The Jewel orchid is known to have the most beautiful foliage of the orchid Family. The leaves are a blackish, red-green velvet with coppery red veins and wine-red undersides. The waxy white flowers have a yellow anther that twists to one side while the anchor-shaped lip twists opposite. The flowers bloom from fall to winter.
JEWEL ORCHID CARE
The Jewel orchid is a terrestrial orchid that grows on the floor of tropical forests, leaving it extremely shaded. It grows with the best results away from the sun, requiring diffused light only. A north-facing window is a suggestion.
Jewel orchids like the soil to be kept evenly moist at all times but not constantly wet. The rhizome is prone to rotting in too wet of conditions but if it is kept too dry, may burn or shrivel especially in hot weather.
Being a tropical plant, the Jewel Orchid requires high humidity. This can be provided by grouping plants together or filling a tray with gravel and water with enough room for the orchid pot not to touch the water in the tray’s bottom.
The Jewel orchid, like many others, prefers warm temperatures. Keep the temperature around 80-85 degrees during the day and cooler 60-65 degrees at night are ideal.
When fertilizing a Jewel orchid, using a balanced fertilizer (20-20-20) is suggested at one-month intervals.

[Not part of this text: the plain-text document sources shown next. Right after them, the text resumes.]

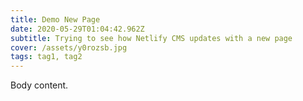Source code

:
 ```yaml
---
title: Demo New Page
date: 2020-05-29T01:04:42.962Z
subtitle: Trying to see how Netlify CMS updates with a new page
cover: /assets/y0rozsb.jpg
tags: tag1, tag2
---
```

Body content.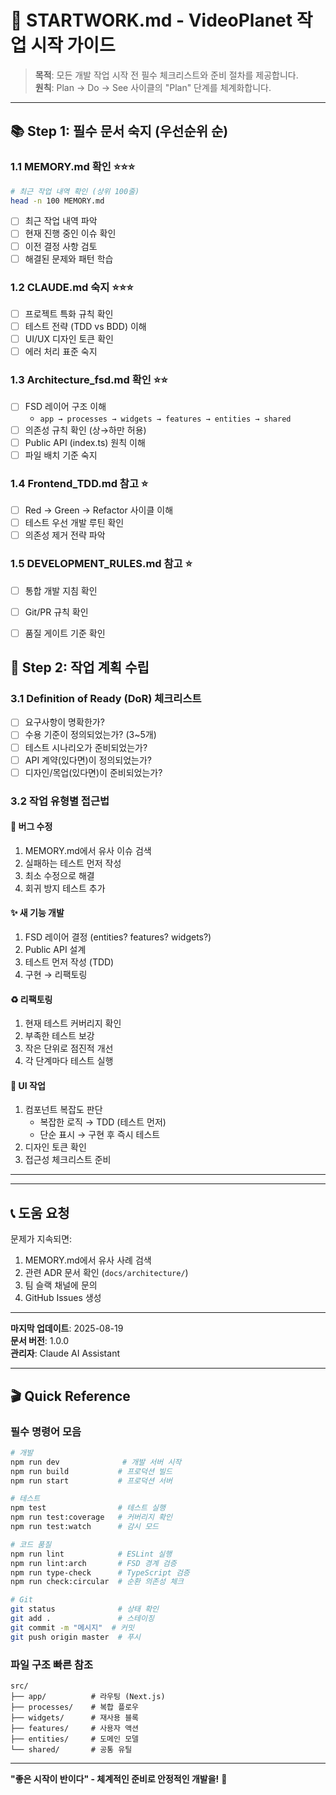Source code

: # 🚀 STARTWORK.md - VideoPlanet 작업 시작 가이드

> **목적**: 모든 개발 작업 시작 전 필수 체크리스트와 준비 절차를 제공합니다.  
> **원칙**: Plan → Do → See 사이클의 "Plan" 단계를 체계화합니다.

---

## 📚 Step 1: 필수 문서 숙지 (우선순위 순)

### 1.1 MEMORY.md 확인 ⭐⭐⭐
```bash
# 최근 작업 내역 확인 (상위 100줄)
head -n 100 MEMORY.md
```
- [ ] 최근 작업 내역 파악
- [ ] 현재 진행 중인 이슈 확인  
- [ ] 이전 결정 사항 검토
- [ ] 해결된 문제와 패턴 학습

### 1.2 CLAUDE.md 숙지 ⭐⭐⭐
- [ ] 프로젝트 특화 규칙 확인
- [ ] 테스트 전략 (TDD vs BDD) 이해
- [ ] UI/UX 디자인 토큰 확인
- [ ] 에러 처리 표준 숙지

### 1.3 Architecture_fsd.md 확인 ⭐⭐
- [ ] FSD 레이어 구조 이해
  - `app → processes → widgets → features → entities → shared`
- [ ] 의존성 규칙 확인 (상→하만 허용)
- [ ] Public API (index.ts) 원칙 이해
- [ ] 파일 배치 기준 숙지

### 1.4 Frontend_TDD.md 참고 ⭐
- [ ] Red → Green → Refactor 사이클 이해
- [ ] 테스트 우선 개발 루틴 확인
- [ ] 의존성 제거 전략 파악

### 1.5 DEVELOPMENT_RULES.md 참고 ⭐
- [ ] 통합 개발 지침 확인
- [ ] Git/PR 규칙 확인
- [ ] 품질 게이트 기준 확인


## 📝 Step 2: 작업 계획 수립

### 3.1 Definition of Ready (DoR) 체크리스트
- [ ] 요구사항이 명확한가?
- [ ] 수용 기준이 정의되었는가? (3~5개)
- [ ] 테스트 시나리오가 준비되었는가?
- [ ] API 계약(있다면)이 정의되었는가?
- [ ] 디자인/목업(있다면)이 준비되었는가?

### 3.2 작업 유형별 접근법

#### 🐛 버그 수정
1. MEMORY.md에서 유사 이슈 검색
2. 실패하는 테스트 먼저 작성
3. 최소 수정으로 해결
4. 회귀 방지 테스트 추가

#### ✨ 새 기능 개발
1. FSD 레이어 결정 (entities? features? widgets?)
2. Public API 설계
3. 테스트 먼저 작성 (TDD)
4. 구현 → 리팩토링

#### ♻️ 리팩토링
1. 현재 테스트 커버리지 확인
2. 부족한 테스트 보강
3. 작은 단위로 점진적 개선
4. 각 단계마다 테스트 실행

#### 🎨 UI 작업
1. 컴포넌트 복잡도 판단
   - 복잡한 로직 → TDD (테스트 먼저)
   - 단순 표시 → 구현 후 즉시 테스트
2. 디자인 토큰 확인
3. 접근성 체크리스트 준비

---
---

## 📞 도움 요청

문제가 지속되면:
1. MEMORY.md에서 유사 사례 검색
2. 관련 ADR 문서 확인 (`docs/architecture/`)
3. 팀 슬랙 채널에 문의
4. GitHub Issues 생성

---

**마지막 업데이트**: 2025-08-19  
**문서 버전**: 1.0.0  
**관리자**: Claude AI Assistant

---

## 🎬 Quick Reference

### 필수 명령어 모음
```bash
# 개발
npm run dev              # 개발 서버 시작
npm run build           # 프로덕션 빌드
npm run start           # 프로덕션 서버

# 테스트
npm test                # 테스트 실행
npm run test:coverage   # 커버리지 확인
npm run test:watch      # 감시 모드

# 코드 품질
npm run lint            # ESLint 실행
npm run lint:arch       # FSD 경계 검증
npm run type-check      # TypeScript 검증
npm run check:circular  # 순환 의존성 체크

# Git
git status              # 상태 확인
git add .               # 스테이징
git commit -m "메시지"  # 커밋
git push origin master  # 푸시
```

### 파일 구조 빠른 참조
```
src/
├── app/          # 라우팅 (Next.js)
├── processes/    # 복합 플로우
├── widgets/      # 재사용 블록
├── features/     # 사용자 액션
├── entities/     # 도메인 모델
└── shared/       # 공통 유틸
```

---

**"좋은 시작이 반이다" - 체계적인 준비로 안정적인 개발을!** 🚀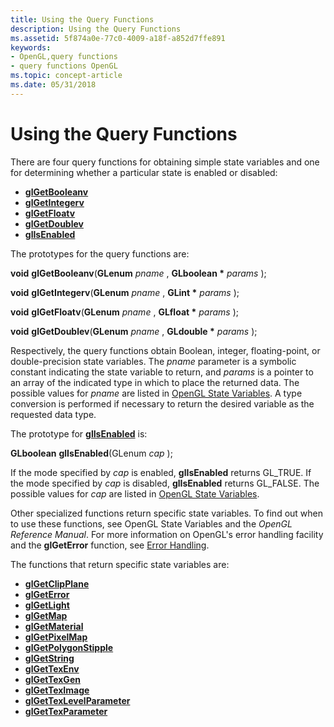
 ```yaml
---
title: Using the Query Functions
description: Using the Query Functions
ms.assetid: 5f874a0e-77c0-4009-a18f-a852d7ffe891
keywords:
- OpenGL,query functions
- query functions OpenGL
ms.topic: concept-article
ms.date: 05/31/2018
---
```


# Using the Query Functions

There are four query functions for obtaining simple state variables and one for determining whether a particular state is enabled or disabled:

-   [**glGetBooleanv**](glgetbooleanv.md)
-   [**glGetIntegerv**](glgetintegerv.md)
-   [**glGetFloatv**](glgetfloatv.md)
-   [**glGetDoublev**](glgetdoublev.md)
-   [**glIsEnabled**](glisenabled.md)

The prototypes for the query functions are:

**void** **glGetBooleanv**(**GLenum** *pname* , **GLboolean \*** *params* );

**void** **glGetIntegerv**(**GLenum** *pname* , **GLint \*** *params* );

**void** **glGetFloatv**(**GLenum** *pname* , **GLfloat \*** *params* );

**void** **glGetDoublev**(**GLenum** *pname* , **GLdouble \*** *params* );

Respectively, the query functions obtain Boolean, integer, floating-point, or double-precision state variables. The *pname* parameter is a symbolic constant indicating the state variable to return, and *params* is a pointer to an array of the indicated type in which to place the returned data. The possible values for *pname* are listed in [OpenGL State Variables](opengl-state-variables.md). A type conversion is performed if necessary to return the desired variable as the requested data type.

The prototype for [**glIsEnabled**](glisenabled.md) is:

**GLboolean** **glIsEnabled**(GLenum *cap* );

If the mode specified by *cap* is enabled, **glIsEnabled** returns GL\_TRUE. If the mode specified by *cap* is disabled, **glIsEnabled** returns GL\_FALSE. The possible values for *cap* are listed in [OpenGL State Variables](opengl-state-variables.md).

Other specialized functions return specific state variables. To find out when to use these functions, see OpenGL State Variables and the *OpenGL Reference Manual*. For more information on OpenGL's error handling facility and the **glGetError** function, see [Error Handling](error-handling.md).

The functions that return specific state variables are:

-   [**glGetClipPlane**](glgetclipplane.md)
-   [**glGetError**](glgeterror.md)
-   [**glGetLight**](glgetlight.md)
-   [**glGetMap**](glgetmap.md)
-   [**glGetMaterial**](glgetmaterial.md)
-   [**glGetPixelMap**](glgetpixelmap.md)
-   [**glGetPolygonStipple**](glgetpolygonstipple.md)
-   [**glGetString**](glgetstring.md)
-   [**glGetTexEnv**](glgettexenv.md)
-   [**glGetTexGen**](glgettexgen.md)
-   [**glGetTexImage**](glgetteximage.md)
-   [**glGetTexLevelParameter**](glgettexlevelparameter.md)
-   [**glGetTexParameter**](glgettexparameter.md)

 

 





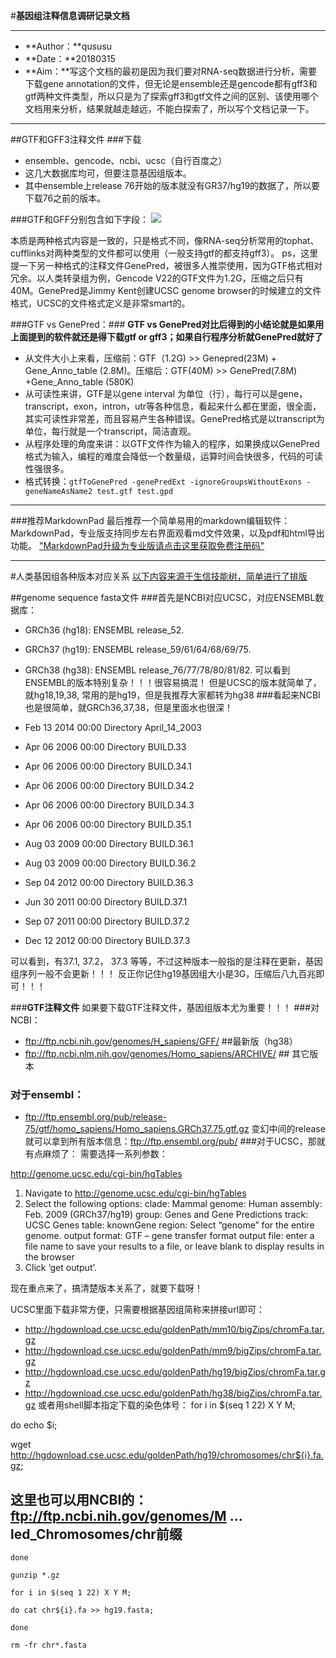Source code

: #**基因组注释信息调研记录文档**

---
- **Author：**qususu
- **Date：**20180315
- **Aim：**写这个文档的最初是因为我们要对RNA-seq数据进行分析，需要下载gene annotation的文件，但无论是ensemble还是gencode都有gff3和gtf两种文件类型，所以只是为了探索gff3和gtf文件之间的区别、该使用哪个文档用来分析，结果就越走越远，不能白探索了，所以写个文档记录一下。

---

##GTF和GFF3注释文件
###下载
- ensemble、gencode、ncbi、ucsc（自行百度之） 
- 这几大数据库均可，但要注意基因组版本。
- 其中ensemble上release 76开始的版本就没有GR37/hg19的数据了，所以要下载76之前的版本。

###GTF和GFF分别包含如下字段：
![](https://i.imgur.com/rWzjMS8.png)

本质是两种格式内容是一致的，只是格式不同，像RNA-seq分析常用的tophat、cufflinks对两种类型的文件都可以使用（一般支持gtf的都支持gff3）。
ps，这里提一下另一种格式的注释文件GenePred，被很多人推崇使用，因为GTF格式相对冗余。以人类转录组为例，Gencode V22的GTF文件为1.2G，压缩之后只有40M。GenePred是Jimmy Kent创建UCSC genome browser的时候建立的文件格式，UCSC的文件格式定义是非常smart的。

###GTF vs GenePred：###
**GTF vs GenePred对比后得到的小结论就是如果用上面提到的软件就还是得下载gtf or gff3；如果自行程序分析就GenePred就好了**

- 从文件大小上来看，压缩前：GTF（1.2G) >> Genepred(23M) + Gene_Anno_table (2.8M)。压缩后：GTF(40M) >> GenePred(7.8M) +Gene_Anno_table (580K)
- 从可读性来讲，GTF是以gene interval 为单位（行），每行可以是gene，transcript，exon，intron，utr等各种信息，看起来什么都在里面，很全面，其实可读性非常差，而且容易产生各种错误。GenePred格式是以transcript为单位，每行就是一个transcript，简洁直观。
- 从程序处理的角度来讲：以GTF文件作为输入的程序，如果换成以GenePred格式为输入，编程的难度会降低一个数量级，运算时间会快很多，代码的可读性强很多。
- 格式转换：```gtfToGenePred -genePredExt -ignoreGroupsWithoutExons -geneNameAsName2 test.gtf test.gpd```

---
###推荐MarkdownPad
最后推荐一个简单易用的markdown编辑软件：MarkdownPad，专业版支持同步左右界面观看md文件效果，以及pdf和html导出功能。
["MarkdownPad升级为专业版请点击这里获取免费注册码"](http://blog.csdn.net/griswold6/article/details/52554820)

---
#人类基因组各种版本对应关系
[以下内容来源于生信技能树，简单进行了排版](http://www.biotrainee.com/thread-29-1-1.html)

##genome sequence fasta文件
###首先是NCBI对应UCSC，对应ENSEMBL数据库：
- GRCh36 (hg18): ENSEMBL release_52.
- GRCh37 (hg19): ENSEMBL release_59/61/64/68/69/75.
- GRCh38 (hg38): ENSEMBL  release_76/77/78/80/81/82.
可以看到ENSEMBL的版本特别复杂！！！很容易搞混！
但是UCSC的版本就简单了，就hg18,19,38, 常用的是hg19，但是我推荐大家都转为hg38
###看起来NCBI也是很简单，就GRCh36,37,38，但是里面水也很深！

- Feb 13 2014 00:00    Directory April_14_2003
- Apr 06 2006 00:00    Directory BUILD.33
- Apr 06 2006 00:00    Directory BUILD.34.1
- Apr 06 2006 00:00    Directory BUILD.34.2
- Apr 06 2006 00:00    Directory BUILD.34.3
- Apr 06 2006 00:00    Directory BUILD.35.1
- Aug 03 2009 00:00    Directory BUILD.36.1
- Aug 03 2009 00:00    Directory BUILD.36.2
- Sep 04 2012 00:00    Directory BUILD.36.3
- Jun 30 2011 00:00    Directory BUILD.37.1
- Sep 07 2011 00:00    Directory BUILD.37.2
- Dec 12 2012 00:00    Directory BUILD.37.3

可以看到，有37.1,   37.2，  37.3 等等，不过这种版本一般指的是注释在更新，基因组序列一般不会更新！！！
反正你记住hg19基因组大小是3G，压缩后八九百兆即可！！！

###**GTF注释文件**
如果要下载GTF注释文件，基因组版本尤为重要！！！
###对NCBI：
- ftp://ftp.ncbi.nih.gov/genomes/H_sapiens/GFF/          ##最新版（hg38）
- ftp://ftp.ncbi.nlm.nih.gov/genomes/Homo_sapiens/ARCHIVE/    ## 其它版本
### 对于ensembl： ###

- ftp://ftp.ensembl.org/pub/release-75/gtf/homo_sapiens/Homo_sapiens.GRCh37.75.gtf.gz
变幻中间的release就可以拿到所有版本信息：ftp://ftp.ensembl.org/pub/
###对于UCSC，那就有点麻烦了：
需要选择一系列参数：

http://genome.ucsc.edu/cgi-bin/hgTables

1. Navigate to http://genome.ucsc.edu/cgi-bin/hgTables
2. Select the following options:
clade: Mammal
genome: Human
assembly: Feb. 2009 (GRCh37/hg19)
group: Genes and Gene Predictions
track: UCSC Genes
table: knownGene
region: Select “genome” for the entire genome.
output format: GTF – gene transfer format
output file: enter a file name to save your results to a file, or leave blank to display results in the browser
3. Click ‘get output’.

现在重点来了，搞清楚版本关系了，就要下载呀！

UCSC里面下载非常方便，只需要根据基因组简称来拼接url即可：

- http://hgdownload.cse.ucsc.edu/goldenPath/mm10/bigZips/chromFa.tar.gz
- http://hgdownload.cse.ucsc.edu/goldenPath/mm9/bigZips/chromFa.tar.gz
- http://hgdownload.cse.ucsc.edu/goldenPath/hg19/bigZips/chromFa.tar.gz
- http://hgdownload.cse.ucsc.edu/goldenPath/hg38/bigZips/chromFa.tar.gz
或者用shell脚本指定下载的染色体号：
for i in $(seq 1 22) X Y M;

do echo $i;

wget http://hgdownload.cse.ucsc.edu/goldenPath/hg19/chromosomes/chr${i}.fa.gz;

## 这里也可以用NCBI的：ftp://ftp.ncbi.nih.gov/genomes/M ... led_Chromosomes/chr前缀
```done```

```gunzip *.gz```

```for i in $(seq 1 22) X Y M;```

```do cat chr${i}.fa >> hg19.fasta;```

```done```

```rm -fr chr*.fasta```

The Jewel orchid is not a heavy feeder, so you do.
POTTING JEWEL ORCHIDS
Humus soil is recommended, such as osmunda fiber or fir bark, sphagnum peat moss with small amounts of perlite for drainage. The fleshy rhizomes should lie horizontally in the soil. They usually only need repotting every 2-3 years.
OTHER ORCHID SUGGESTIONS
PAPHIOPEDILUM ORCHIDS – Paphiopedilums or “paphs” are very easy to grow. They remain compact in their growth habit and have attractive foliage with long-lasting flowers in a wide range of colors. Although classed as terrestrials, they do not really grow in the ground. Rather, they grow in a layer of decaying vegetation found on the forest floor. It is helpful to know where an orchid grows in nature to more easily duplicate these conditions in our home or greenhouse.
ONCIDIUM ORCHIDS – Oncidium orchids have been nicknamed the Dancing Lady Orchids, and once you see a flower, you know why. Their blooms resemble a tiny dancer with a colorful outfit. Oncidiums are a relatively small plant and may bloom when planted in a smaller pot.
PHALAENOPSIS – Phalaenopsis is one of the easiest orchids to grow, and the blooms can last for many months. They are an excellent choice for a beginner orchid parent. Phalaenopsis orchids’ biggest threat is the risk of rot. Be sure to keep the crown of the plants dry, especially at night. Also, groom your plants constantly, remove all old leaves and flowers, and check for bugs. These orchids are an advantageous plant for the beginner due to their easy culture.